▶ [DATASET CONTENT]:
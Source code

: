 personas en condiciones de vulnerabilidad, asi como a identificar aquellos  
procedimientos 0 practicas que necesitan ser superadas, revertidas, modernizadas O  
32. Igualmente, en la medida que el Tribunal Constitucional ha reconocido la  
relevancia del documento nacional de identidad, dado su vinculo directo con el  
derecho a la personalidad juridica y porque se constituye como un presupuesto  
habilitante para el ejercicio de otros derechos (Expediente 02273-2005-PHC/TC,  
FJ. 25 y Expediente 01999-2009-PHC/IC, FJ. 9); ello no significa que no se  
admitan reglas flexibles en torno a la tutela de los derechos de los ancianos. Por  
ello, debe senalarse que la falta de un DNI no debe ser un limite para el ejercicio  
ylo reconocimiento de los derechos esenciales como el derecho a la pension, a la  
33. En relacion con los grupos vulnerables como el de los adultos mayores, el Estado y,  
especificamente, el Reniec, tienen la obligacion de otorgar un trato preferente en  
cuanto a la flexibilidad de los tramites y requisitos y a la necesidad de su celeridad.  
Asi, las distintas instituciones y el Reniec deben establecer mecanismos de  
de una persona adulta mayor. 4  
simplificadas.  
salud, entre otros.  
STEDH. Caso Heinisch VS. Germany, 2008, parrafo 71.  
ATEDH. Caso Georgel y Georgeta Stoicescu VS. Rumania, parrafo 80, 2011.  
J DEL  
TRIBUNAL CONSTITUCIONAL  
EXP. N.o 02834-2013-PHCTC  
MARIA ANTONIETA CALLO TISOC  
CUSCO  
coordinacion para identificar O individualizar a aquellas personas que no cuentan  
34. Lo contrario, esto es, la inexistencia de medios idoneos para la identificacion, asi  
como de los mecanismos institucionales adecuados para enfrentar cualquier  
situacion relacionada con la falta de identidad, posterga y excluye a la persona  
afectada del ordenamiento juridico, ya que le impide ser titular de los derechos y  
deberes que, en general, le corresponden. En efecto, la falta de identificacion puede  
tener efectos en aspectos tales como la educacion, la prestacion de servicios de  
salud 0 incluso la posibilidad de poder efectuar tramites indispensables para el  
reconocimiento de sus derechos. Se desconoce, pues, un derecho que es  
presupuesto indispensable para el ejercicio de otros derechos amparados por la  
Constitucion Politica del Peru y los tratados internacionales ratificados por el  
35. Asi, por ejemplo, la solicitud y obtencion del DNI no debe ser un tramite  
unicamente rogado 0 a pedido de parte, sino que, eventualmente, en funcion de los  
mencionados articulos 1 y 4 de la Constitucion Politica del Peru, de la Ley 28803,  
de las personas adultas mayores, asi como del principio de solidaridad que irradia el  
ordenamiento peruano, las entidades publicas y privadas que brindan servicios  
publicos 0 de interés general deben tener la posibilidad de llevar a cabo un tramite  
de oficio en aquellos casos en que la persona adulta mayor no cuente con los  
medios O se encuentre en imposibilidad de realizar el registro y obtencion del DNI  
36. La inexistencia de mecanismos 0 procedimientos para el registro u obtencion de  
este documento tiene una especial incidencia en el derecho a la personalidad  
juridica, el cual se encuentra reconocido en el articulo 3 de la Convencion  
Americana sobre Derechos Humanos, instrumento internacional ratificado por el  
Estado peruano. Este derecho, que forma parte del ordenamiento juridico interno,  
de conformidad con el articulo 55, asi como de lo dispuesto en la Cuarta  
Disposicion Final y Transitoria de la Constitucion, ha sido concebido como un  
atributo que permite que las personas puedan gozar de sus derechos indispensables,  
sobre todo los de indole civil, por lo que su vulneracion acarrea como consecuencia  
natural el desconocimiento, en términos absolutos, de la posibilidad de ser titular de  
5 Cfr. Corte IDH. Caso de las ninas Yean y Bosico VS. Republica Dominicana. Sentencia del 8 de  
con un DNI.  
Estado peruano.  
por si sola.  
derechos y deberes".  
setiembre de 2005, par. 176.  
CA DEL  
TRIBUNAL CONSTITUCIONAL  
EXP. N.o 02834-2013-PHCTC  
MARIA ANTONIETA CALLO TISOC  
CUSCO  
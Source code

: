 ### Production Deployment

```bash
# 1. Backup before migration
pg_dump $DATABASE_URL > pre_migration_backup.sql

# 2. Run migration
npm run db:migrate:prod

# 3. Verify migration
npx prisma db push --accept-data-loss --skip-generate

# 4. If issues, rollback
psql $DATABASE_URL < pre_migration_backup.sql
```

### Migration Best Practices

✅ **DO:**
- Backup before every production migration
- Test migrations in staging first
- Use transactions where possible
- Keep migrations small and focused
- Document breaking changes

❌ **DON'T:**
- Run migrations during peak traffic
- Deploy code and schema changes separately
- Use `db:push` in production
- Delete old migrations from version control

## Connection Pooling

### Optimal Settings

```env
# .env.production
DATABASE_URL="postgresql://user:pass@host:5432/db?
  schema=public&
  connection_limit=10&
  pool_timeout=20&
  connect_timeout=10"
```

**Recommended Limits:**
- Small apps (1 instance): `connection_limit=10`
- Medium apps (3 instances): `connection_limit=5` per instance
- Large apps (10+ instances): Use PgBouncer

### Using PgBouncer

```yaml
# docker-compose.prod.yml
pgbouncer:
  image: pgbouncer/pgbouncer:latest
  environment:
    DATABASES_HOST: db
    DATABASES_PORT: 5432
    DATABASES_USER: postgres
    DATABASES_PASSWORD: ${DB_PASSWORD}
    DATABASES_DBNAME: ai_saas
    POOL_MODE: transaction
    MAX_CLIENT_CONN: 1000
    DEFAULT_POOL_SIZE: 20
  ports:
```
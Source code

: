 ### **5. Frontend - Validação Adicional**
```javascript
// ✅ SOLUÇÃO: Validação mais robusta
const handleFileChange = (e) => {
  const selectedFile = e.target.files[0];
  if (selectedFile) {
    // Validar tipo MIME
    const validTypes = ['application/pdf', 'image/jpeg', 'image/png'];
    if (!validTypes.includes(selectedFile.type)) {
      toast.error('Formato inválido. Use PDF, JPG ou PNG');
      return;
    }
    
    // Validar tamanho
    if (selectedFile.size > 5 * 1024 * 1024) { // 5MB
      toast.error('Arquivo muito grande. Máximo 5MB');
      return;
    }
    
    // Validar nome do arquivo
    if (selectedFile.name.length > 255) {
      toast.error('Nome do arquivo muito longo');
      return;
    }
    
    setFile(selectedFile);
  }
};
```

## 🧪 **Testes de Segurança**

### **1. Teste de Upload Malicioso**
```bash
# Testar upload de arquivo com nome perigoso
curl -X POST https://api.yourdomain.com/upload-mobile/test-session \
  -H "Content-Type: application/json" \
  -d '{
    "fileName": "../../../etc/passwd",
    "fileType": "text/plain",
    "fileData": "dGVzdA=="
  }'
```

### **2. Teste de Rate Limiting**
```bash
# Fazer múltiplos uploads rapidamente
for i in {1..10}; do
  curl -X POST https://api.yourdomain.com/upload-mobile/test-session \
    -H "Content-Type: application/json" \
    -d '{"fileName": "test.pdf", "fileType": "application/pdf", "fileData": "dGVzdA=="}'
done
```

▶ [TASK TO CARRY OUT]: Every line above is to be transcribed exactly.

▶ [SOLUTION TO THIS PROBLEM]:
Source code

: personas en condiciones de vulnerabilidad, asi como a identificar aquellos  
procedimientos 0 practicas que necesitan ser superadas, revertidas, modernizadas O  
32. Igualmente, en la medida que el Tribunal Constitucional ha reconocido la  
relevancia del documento nacional de identidad, dado su vinculo directo con el  
derecho a la personalidad juridica y porque se constituye como un presupuesto  
habilitante para el ejercicio de otros derechos (Expediente 02273-2005-PHC/TC,  
FJ. 25 y Expediente 01999-2009-PHC/IC, FJ. 9); ello no significa que no se  
admitan reglas flexibles en torno a la tutela de los derechos de los ancianos. Por  
ello, debe senalarse que la falta de un DNI no debe ser un limite para el ejercicio  
ylo reconocimiento de los derechos esenciales como el derecho a la pension, a la  
33. En relacion con los grupos vulnerables como el de los adultos mayores, el Estado y,  
especificamente, el Reniec, tienen la obligacion de otorgar un trato preferente en  
cuanto a la flexibilidad de los tramites y requisitos y a la necesidad de su celeridad.  
Asi, las distintas instituciones y el Reniec deben establecer mecanismos de  
de una persona adulta mayor. 4  
simplificadas.  
salud, entre otros.  
STEDH. Caso Heinisch VS. Germany, 2008, parrafo 71.  
ATEDH. Caso Georgel y Georgeta Stoicescu VS. Rumania, parrafo 80, 2011.  
J DEL  
TRIBUNAL CONSTITUCIONAL  
EXP. N.o 02834-2013-PHCTC  
MARIA ANTONIETA CALLO TISOC  
CUSCO  
coordinacion para identificar O individualizar a aquellas personas que no cuentan  
34. Lo contrario, esto es, la inexistencia de medios idoneos para la identificacion, asi  
como de los mecanismos institucionales adecuados para enfrentar cualquier  
situacion relacionada con la falta de identidad, posterga y excluye a la persona  
afectada del ordenamiento juridico, ya que le impide ser titular de los derechos y  
deberes que, en general, le corresponden. En efecto, la falta de identificacion puede  
tener efectos en aspectos tales como la educacion, la prestacion de servicios de  
salud 0 incluso la posibilidad de poder efectuar tramites indispensables para el  
reconocimiento de sus derechos. Se desconoce, pues, un derecho que es  
presupuesto indispensable para el ejercicio de otros derechos amparados por la  
Constitucion Politica del Peru y los tratados internacionales ratificados por el  
35. Asi, por ejemplo, la solicitud y obtencion del DNI no debe ser un tramite  
unicamente rogado 0 a pedido de parte, sino que, eventualmente, en funcion de los  
mencionados articulos 1 y 4 de la Constitucion Politica del Peru, de la Ley 28803,  
de las personas adultas mayores, asi como del principio de solidaridad que irradia el  
ordenamiento peruano, las entidades publicas y privadas que brindan servicios  
publicos 0 de interés general deben tener la posibilidad de llevar a cabo un tramite  
de oficio en aquellos casos en que la persona adulta mayor no cuente con los  
medios O se encuentre en imposibilidad de realizar el registro y obtencion del DNI  
36. La inexistencia de mecanismos 0 procedimientos para el registro u obtencion de  
este documento tiene una especial incidencia en el derecho a la personalidad  
juridica, el cual se encuentra reconocido en el articulo 3 de la Convencion  
Americana sobre Derechos Humanos, instrumento internacional ratificado por el  
Estado peruano. Este derecho, que forma parte del ordenamiento juridico interno,  
de conformidad con el articulo 55, asi como de lo dispuesto en la Cuarta  
Disposicion Final y Transitoria de la Constitucion, ha sido concebido como un  
atributo que permite que las personas puedan gozar de sus derechos indispensables,  
sobre todo los de indole civil, por lo que su vulneracion acarrea como consecuencia  
natural el desconocimiento, en términos absolutos, de la posibilidad de ser titular de  
5 Cfr. Corte IDH. Caso de las ninas Yean y Bosico VS. Republica Dominicana. Sentencia del 8 de  
con un DNI.  
Estado peruano.  
por si sola.  
derechos y deberes".  
setiembre de 2005, par. 176.  
CA DEL  
TRIBUNAL CONSTITUCIONAL  
EXP. N.o 02834-2013-PHCTC  
MARIA ANTONIETA CALLO TISOC  
CUSCO  
Source code

: ### Production Deployment

```bash
# 1. Backup before migration
pg_dump $DATABASE_URL > pre_migration_backup.sql

# 2. Run migration
npm run db:migrate:prod

# 3. Verify migration
npx prisma db push --accept-data-loss --skip-generate

# 4. If issues, rollback
psql $DATABASE_URL < pre_migration_backup.sql
```

### Migration Best Practices

✅ **DO:**
- Backup before every production migration
- Test migrations in staging first
- Use transactions where possible
- Keep migrations small and focused
- Document breaking changes

❌ **DON'T:**
- Run migrations during peak traffic
- Deploy code and schema changes separately
- Use `db:push` in production
- Delete old migrations from version control

## Connection Pooling

### Optimal Settings

```env
# .env.production
DATABASE_URL="postgresql://user:pass@host:5432/db?
  schema=public&
  connection_limit=10&
  pool_timeout=20&
  connect_timeout=10"
```

**Recommended Limits:**
- Small apps (1 instance): `connection_limit=10`
- Medium apps (3 instances): `connection_limit=5` per instance
- Large apps (10+ instances): Use PgBouncer

### Using PgBouncer

```yaml
# docker-compose.prod.yml
pgbouncer:
  image: pgbouncer/pgbouncer:latest
  environment:
    DATABASES_HOST: db
    DATABASES_PORT: 5432
    DATABASES_USER: postgres
    DATABASES_PASSWORD: ${DB_PASSWORD}
    DATABASES_DBNAME: ai_saas
    POOL_MODE: transaction
    MAX_CLIENT_CONN: 1000
    DEFAULT_POOL_SIZE: 20
  ports:
```
Source code

: ### **5. Frontend - Validação Adicional**
```javascript
// ✅ SOLUÇÃO: Validação mais robusta
const handleFileChange = (e) => {
  const selectedFile = e.target.files[0];
  if (selectedFile) {
    // Validar tipo MIME
    const validTypes = ['application/pdf', 'image/jpeg', 'image/png'];
    if (!validTypes.includes(selectedFile.type)) {
      toast.error('Formato inválido. Use PDF, JPG ou PNG');
      return;
    }
    
    // Validar tamanho
    if (selectedFile.size > 5 * 1024 * 1024) { // 5MB
      toast.error('Arquivo muito grande. Máximo 5MB');
      return;
    }
    
    // Validar nome do arquivo
    if (selectedFile.name.length > 255) {
      toast.error('Nome do arquivo muito longo');
      return;
    }
    
    setFile(selectedFile);
  }
};
```

## 🧪 **Testes de Segurança**

### **1. Teste de Upload Malicioso**
```bash
# Testar upload de arquivo com nome perigoso
curl -X POST https://api.yourdomain.com/upload-mobile/test-session \
  -H "Content-Type: application/json" \
  -d '{
    "fileName": "../../../etc/passwd",
    "fileType": "text/plain",
    "fileData": "dGVzdA=="
  }'
```

### **2. Teste de Rate Limiting**
```bash
# Fazer múltiplos uploads rapidamente
for i in {1..10}; do
  curl -X POST https://api.yourdomain.com/upload-mobile/test-session \
    -H "Content-Type: application/json" \
    -d '{"fileName": "test.pdf", "fileType": "application/pdf", "fileData": "dGVzdA=="}'
done
```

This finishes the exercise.